> _Instructions to follow_
Repeat the entries word for word. Leave nothing out.

> _Material supplied_
Segment Open
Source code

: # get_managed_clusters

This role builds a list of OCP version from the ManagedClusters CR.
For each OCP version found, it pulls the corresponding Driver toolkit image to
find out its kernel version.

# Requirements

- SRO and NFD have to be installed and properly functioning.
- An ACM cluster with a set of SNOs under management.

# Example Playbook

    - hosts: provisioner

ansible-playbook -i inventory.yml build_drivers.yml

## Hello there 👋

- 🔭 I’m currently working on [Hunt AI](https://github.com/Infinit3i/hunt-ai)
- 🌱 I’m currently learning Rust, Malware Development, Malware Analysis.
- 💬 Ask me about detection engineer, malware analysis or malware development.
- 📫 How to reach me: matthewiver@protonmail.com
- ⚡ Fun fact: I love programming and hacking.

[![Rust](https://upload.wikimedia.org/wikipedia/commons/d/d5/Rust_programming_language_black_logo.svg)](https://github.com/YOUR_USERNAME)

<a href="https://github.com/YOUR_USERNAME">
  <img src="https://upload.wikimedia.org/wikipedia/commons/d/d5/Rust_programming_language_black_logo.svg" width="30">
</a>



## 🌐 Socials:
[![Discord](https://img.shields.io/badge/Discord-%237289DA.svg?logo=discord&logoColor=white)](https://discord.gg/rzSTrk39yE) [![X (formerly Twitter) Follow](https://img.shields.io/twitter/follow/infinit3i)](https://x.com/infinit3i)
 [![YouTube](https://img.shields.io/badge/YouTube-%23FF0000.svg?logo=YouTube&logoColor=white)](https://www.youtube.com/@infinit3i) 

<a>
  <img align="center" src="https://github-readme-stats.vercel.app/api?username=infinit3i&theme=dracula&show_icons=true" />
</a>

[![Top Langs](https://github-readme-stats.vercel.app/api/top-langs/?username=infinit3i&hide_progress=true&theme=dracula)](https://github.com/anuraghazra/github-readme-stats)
Segment Closed
> _Response to this exercise_
Source code

: # get_managed_clusters

This role builds a list of OCP version from the ManagedClusters CR.
For each OCP version found, it pulls the corresponding Driver toolkit image to
find out its kernel version.

# Requirements

- SRO and NFD have to be installed and properly functioning.
- An ACM cluster with a set of SNOs under management.

# Example Playbook

    - hosts: provisioner

ansible-playbook -i inventory.yml build_drivers.yml

## Hello there 👋

- 🔭 I’m currently working on [Hunt AI](https://github.com/Infinit3i/hunt-ai)
- 🌱 I’m currently learning Rust, Malware Development, Malware Analysis.
- 💬 Ask me about detection engineer, malware analysis or malware development.
- 📫 How to reach me: matthewiver@protonmail.com
- ⚡ Fun fact: I love programming and hacking.

[![Rust](https://upload.wikimedia.org/wikipedia/commons/d/d5/Rust_programming_language_black_logo.svg)](https://github.com/YOUR_USERNAME)

<a href="https://github.com/YOUR_USERNAME">
  <img src="https://upload.wikimedia.org/wikipedia/commons/d/d5/Rust_programming_language_black_logo.svg" width="30">
</a>



## 🌐 Socials:
[![Discord](https://img.shields.io/badge/Discord-%237289DA.svg?logo=discord&logoColor=white)](https://discord.gg/rzSTrk39yE) [![X (formerly Twitter) Follow](https://img.shields.io/twitter/follow/infinit3i)](https://x.com/infinit3i)
 [![YouTube](https://img.shields.io/badge/YouTube-%23FF0000.svg?logo=YouTube&logoColor=white)](https://www.youtube.com/@infinit3i) 

<a>
  <img align="center" src="https://github-readme-stats.vercel.app/api?username=infinit3i&theme=dracula&show_icons=true" />
</a>

[![Top Langs](https://github-readme-stats.vercel.app/api/top-langs/?username=infinit3i&hide_progress=true&theme=dracula)](https://github.com/anuraghazra/github-readme-stats)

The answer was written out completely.